In a word, yes! As it turned out, the unique approach was remarkably synergistic. The micro-level findings were aided by the relationship information gleaned from the macro-level study. Similarly, the macro KG analysis benefited from the insights provided by the micro text analysis. Among the study’s most important conclusions are that the procedure yielded insights that transcended the simple addition of the two perspectives on the data.
Pujara called their result “state-of-the-art performance on predicting repeatability,” saying, “We found that if we could put both of these things together, combine some data from the text and some features from the knowledge graph, we could do considerably better than either of those methods alone.”
From here, the group intends to expand the KG to incorporate more papers and conduct more in-depth research into certain aspects of it. A report based on the team’s usage of the knowledge graph to examine the correlation between citations and gender was published in PNAS on September 26, 2022.
Additionally, they hope to release their software to the general public. Pujara has stated, “We’re attempting to construct portals where anyone can evaluate research and its reproducibility,” describing a website where users “could enter in papers and explore the knowledge graph and some of the features.”
Settling the Score with Science
Pujara envisions applications for the findings, which would ultimately be “reproducibility scores” assigned to pieces of study, by students, the scientific community, and the general public.
“If you’re a freshman in college, this might shed light on how to conduct research more effectively.”
In addition, it has the potential to improve the current system used to evaluate scientific studies.

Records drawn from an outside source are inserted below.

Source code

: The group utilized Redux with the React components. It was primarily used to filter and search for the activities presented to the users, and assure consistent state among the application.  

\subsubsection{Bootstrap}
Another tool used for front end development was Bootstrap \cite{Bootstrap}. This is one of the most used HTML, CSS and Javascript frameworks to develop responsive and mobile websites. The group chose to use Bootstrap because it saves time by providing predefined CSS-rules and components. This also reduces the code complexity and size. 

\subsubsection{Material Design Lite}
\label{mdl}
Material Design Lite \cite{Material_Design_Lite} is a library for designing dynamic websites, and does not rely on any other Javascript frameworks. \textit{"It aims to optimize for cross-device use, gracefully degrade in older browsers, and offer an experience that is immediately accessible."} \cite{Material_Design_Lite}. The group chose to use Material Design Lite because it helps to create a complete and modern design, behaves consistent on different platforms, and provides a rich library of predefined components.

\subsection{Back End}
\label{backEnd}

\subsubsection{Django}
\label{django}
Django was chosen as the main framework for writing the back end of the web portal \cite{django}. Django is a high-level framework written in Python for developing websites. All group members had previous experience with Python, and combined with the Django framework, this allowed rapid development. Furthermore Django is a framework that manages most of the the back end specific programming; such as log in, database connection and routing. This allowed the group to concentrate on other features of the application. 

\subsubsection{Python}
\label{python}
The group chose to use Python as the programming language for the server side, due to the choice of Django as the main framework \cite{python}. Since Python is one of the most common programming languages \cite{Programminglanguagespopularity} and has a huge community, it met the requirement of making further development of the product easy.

There may be tens of thousands of papers submitted to a conference or publication before organizers make their final decisions on which ones to accept, reject, or send back for revisions. Consider the time and effort required to go over all of those. Here’s how to sort through those 20,000 papers and determine which ones are most important.

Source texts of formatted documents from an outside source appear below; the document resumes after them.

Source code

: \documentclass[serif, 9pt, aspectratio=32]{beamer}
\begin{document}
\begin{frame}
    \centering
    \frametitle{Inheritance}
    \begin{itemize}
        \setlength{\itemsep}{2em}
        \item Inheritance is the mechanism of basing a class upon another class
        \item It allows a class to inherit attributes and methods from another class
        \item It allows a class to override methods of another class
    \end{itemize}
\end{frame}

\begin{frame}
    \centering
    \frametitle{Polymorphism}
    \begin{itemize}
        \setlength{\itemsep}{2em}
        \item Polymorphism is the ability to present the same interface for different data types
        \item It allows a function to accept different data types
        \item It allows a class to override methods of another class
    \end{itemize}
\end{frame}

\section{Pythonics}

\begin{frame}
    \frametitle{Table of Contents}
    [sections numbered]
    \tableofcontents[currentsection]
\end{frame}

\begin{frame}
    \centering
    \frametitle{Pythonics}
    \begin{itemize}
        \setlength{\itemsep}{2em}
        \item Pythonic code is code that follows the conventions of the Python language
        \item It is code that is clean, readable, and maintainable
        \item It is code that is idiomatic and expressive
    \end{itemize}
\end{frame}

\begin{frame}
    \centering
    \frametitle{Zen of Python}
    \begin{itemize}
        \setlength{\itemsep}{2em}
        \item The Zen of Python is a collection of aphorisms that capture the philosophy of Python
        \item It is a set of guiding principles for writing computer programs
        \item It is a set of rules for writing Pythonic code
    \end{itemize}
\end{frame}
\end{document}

Finally, the public could benefit from the approach they’ve established by increasing their faith in the system, which, as we witnessed during the COVID-19 epidemic, has important consequences for public health. When asked about the scientific credibility surrounding the pandemic, he responded, “There was phony research, and then there was genuinely good science.”
Pujara elaborated, saying, “Perhaps we would be able to prevent that type of disagreement if we were able to use these kinds of automated methods to recognize what research was trustworthy and what research we should take with a grain of salt.”
The scientific reproducibility dilemma may not be over, but it is being addressed thanks to Pujara and the ISI team’s persistent efforts. Furthermore, in the future, we will know how reliable Z is if we put it to the test under Y’s conditions.